Broadway Limited Imports
- Company type: LLC
- Founded: 2001
- Founder: Anton Wenzel, Bob Zimet and Bob Grubba
- Headquarters: Ormond Beach, FL
- Key people: Bob Grubba, President/CEO Ken Silvestri, VP of Sales
- Products: Model railroad locomotives and rolling stock
- Revenue: $10 Million (Est.)
- Number of employees: 12 (US) 350 (Korea)
- Website: Broadway Limited Imports, LLC

= Broadway Limited Imports =

Scale model manufacturer

Broadway Limited Imports, LLC (BLI) designs and manufactures limited-run HO scale and N scale model railroad locomotives and rolling stock.
BLI products, produced in extremely limited quantities, are equipped with Digital Command Control decoders and the ability to reproduce the recorded sounds of actual trains.

The company was founded in 2001 by Anton Wenzel, Bob Zimet and Robert Grubba. In 2004, Grubba bought out the interest of his partners, moving the company to Ormond Beach, Florida the following year. On April 8, 2007, BLI combined their website with Precision Craft Models, Inc.
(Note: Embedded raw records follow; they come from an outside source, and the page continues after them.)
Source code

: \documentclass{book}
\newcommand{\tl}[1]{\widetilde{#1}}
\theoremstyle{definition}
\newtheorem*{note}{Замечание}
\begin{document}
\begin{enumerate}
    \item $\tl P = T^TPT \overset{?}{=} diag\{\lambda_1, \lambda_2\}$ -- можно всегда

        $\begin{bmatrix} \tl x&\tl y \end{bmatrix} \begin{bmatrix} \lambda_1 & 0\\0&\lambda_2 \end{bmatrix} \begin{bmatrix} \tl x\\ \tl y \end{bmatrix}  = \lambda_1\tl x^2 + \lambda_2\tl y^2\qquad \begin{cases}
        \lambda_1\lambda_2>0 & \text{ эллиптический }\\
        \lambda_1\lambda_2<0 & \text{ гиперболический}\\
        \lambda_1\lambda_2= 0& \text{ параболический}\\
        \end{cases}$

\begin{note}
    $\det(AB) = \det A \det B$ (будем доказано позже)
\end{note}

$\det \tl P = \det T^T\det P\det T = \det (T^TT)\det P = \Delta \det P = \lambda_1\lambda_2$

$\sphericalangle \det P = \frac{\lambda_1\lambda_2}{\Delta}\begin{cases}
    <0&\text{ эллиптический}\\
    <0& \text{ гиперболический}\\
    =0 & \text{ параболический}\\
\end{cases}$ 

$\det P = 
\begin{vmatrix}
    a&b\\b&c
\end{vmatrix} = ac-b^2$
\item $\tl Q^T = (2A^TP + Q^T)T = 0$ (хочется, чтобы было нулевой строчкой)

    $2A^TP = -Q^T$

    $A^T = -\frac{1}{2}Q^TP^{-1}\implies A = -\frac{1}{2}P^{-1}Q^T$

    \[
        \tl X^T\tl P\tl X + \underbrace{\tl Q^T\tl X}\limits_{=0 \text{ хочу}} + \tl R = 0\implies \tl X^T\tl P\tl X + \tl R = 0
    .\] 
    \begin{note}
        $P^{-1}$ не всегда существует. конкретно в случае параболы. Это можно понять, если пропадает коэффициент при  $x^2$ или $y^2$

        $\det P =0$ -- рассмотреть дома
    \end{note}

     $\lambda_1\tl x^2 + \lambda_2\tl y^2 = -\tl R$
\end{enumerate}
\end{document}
The company expanded its offering in 2007 with the addition of its "Blueline" product line. The Blueline HO-scale train models offer digital sound systems but lack the DCC remote control and sell for about half the price of the company's Paragon series models. The purchaser can add the remote control later with a plug-in decoder module.
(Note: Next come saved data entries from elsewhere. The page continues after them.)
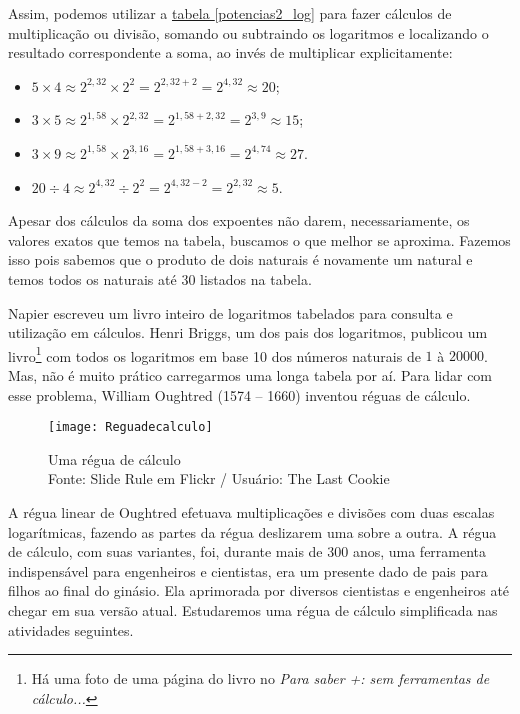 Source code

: Assim, podemos utilizar a \hyperref[potencias2_log]{tabela \ref{potencias2_log}} para fazer cálculos de multiplicação ou divisão, somando ou subtraindo  os logaritmos e localizando o resultado correspondente a soma, ao invés de multiplicar explicitamente:
\begin{itemize}
 \item $5 \times 4 \approx 2^{2{,}32} \times 2^2 = 2^{2{,}32 + 2} = 2^{4{,}32} \approx 20$;
 \item $3 \times 5 \approx 2^{1{,}58} \times 2^{2{,}32} = 2^{1{,}58 + 2{,}32} = 2^{3{,}9} \approx 15$;
 \item $3 \times 9 \approx 2^{1{,}58} \times 2^{3{,}16} = 2^{1{,}58+3{,}16} = 2^{4{,}74} \approx 27$.
  \item $20 \div 4 \approx 2^{4{,}32} \div 2^{2} = 2^{4,32-2} = 2^{2{,}32} \approx 5$.
 \end{itemize}

Apesar dos cálculos da soma dos expoentes não darem, necessariamente, os valores exatos que temos na 
tabela, buscamos o que melhor se aproxima. Fazemos isso pois sabemos que o produto de dois naturais é novamente um 
natural e temos todos os naturais até 30 listados na tabela.


Napier escreveu um livro inteiro de logaritmos tabelados para consulta e utilização em cálculos. Henri Briggs, um dos pais dos logaritmos, publicou um livro\footnote{Há uma foto de uma página do livro no \textit{Para saber +: sem ferramentas de cálculo...}} com todos os logaritmos em base 10 dos números naturais de $1$ à $20000$. Mas, não é muito prático carregarmos uma longa tabela por aí. Para lidar com esse problema, William Oughtred  (1574 – 1660) inventou réguas de cálculo.

\begin{figure}
\centering
\texttt{[image: Reguadecalculo]}\\

\caption{Uma régua de cálculo \\ Fonte: Slide Rule em Flickr / Usuário: The Last Cookie} \label{Regua_calc}
\end{figure}

A régua linear de Oughtred efetuava multiplicações e divisões com duas escalas logarítmicas, fazendo as partes da régua deslizarem uma sobre a outra. A régua de cálculo, com suas variantes, foi, durante mais de 300  anos, uma ferramenta indispensável para engenheiros e cientistas, era um presente dado de pais para filhos ao final do 
ginásio. Ela aprimorada por diversos cientistas e engenheiros até chegar em sua versão atual. Estudaremos uma régua de cálculo simplificada nas atividades seguintes.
In 2009, the offered product line expanded again. The new Paragon2 line utilizes an integrated DCC decoder that can be operated on DC track as well, as well as DCC sound capability and steam generating units on many locomotives.

In 2015 the company introduced Rolling Thunder, US patent #7,634,411, a system that transmits the low frequency bass sounds from a locomotive to a subwoofer located beneath the model train layout. The bass sounds play in synchronization with the audio as it plays through the on-board speakers housed in the locomotive.